Tschetschenien und das Erdöl

■ betr.: „Kinkel: Jelzin fehlt das rechte Maß“, „Der Rote Platz von Grosny“, taz vom 4. 1. 95

Herr Duve schwimmt fröhlich mit im Strom der Meldungen der Nachrichtenagenturen und der deutschen Presse. Man spricht von Freiheit und von Religion, und wahrscheinlich glauben die armen Menschen, die mit Handfeuerwaffen gegen russische Panzer kämpfen, selbst daran.

[...] Würden die tschetschenischen Erdölfelder westlichen Multis gehören, sähe die Sache anders aus. Dann würde ein Angriff der Großmacht Rußland auf einen benachbarten Kleinstaat nicht klaglos hingenommen. Die Tschetschenische Republik besitzt die gleiche Fläche wie Kuwait, und sie hat genauso viele muslimische Einwohner.

Die drei kaukasischen Erdölfelder produzieren jährlich etwa so viel Öl wie Kuwait, rund 60 Millionen Tonnen pro Jahr; sie besitzen vergleichbare Reserven. Unter der tschetschenischen Hauptstadt Grosny liegt eins davon, das zweite ist das weltberühmte Feld von Baku, und das dritte liegt in Georgien, zwischen Tiflis und Kirovabad.

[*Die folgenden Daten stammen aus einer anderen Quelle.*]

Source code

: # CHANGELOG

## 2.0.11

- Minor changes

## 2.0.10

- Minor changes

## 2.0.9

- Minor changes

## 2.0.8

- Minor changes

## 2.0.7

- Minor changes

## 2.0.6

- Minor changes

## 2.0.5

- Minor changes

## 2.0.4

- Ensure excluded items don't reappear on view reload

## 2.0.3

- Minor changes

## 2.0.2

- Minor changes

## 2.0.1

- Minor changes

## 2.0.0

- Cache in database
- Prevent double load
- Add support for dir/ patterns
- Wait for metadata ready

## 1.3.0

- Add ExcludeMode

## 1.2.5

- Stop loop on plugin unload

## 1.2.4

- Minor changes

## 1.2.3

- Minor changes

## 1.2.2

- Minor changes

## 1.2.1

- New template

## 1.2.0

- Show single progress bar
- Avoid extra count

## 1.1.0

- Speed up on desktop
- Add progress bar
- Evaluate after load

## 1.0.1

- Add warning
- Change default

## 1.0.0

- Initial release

Sollte es ein Zufall sein, daß sich Jelzin in den Bürgerkrieg der Abchasen eingemischt, sich dabei die Georgier gefügig gemacht und in die GUS zurückgezwungen hat? Sollte es Zufall sein, daß Jelzin im armenisch-aserbaidschanischen Krieg zunächst seinen Mann Alijew in Baku an die Macht brachte und ebenso schnell versuchte, ihn durch einen Putsch wieder beseitigen zu lassen, als er wagte, mit West-Multis über Erdölkonzessionen im Kaspischen Meer zu verhandeln?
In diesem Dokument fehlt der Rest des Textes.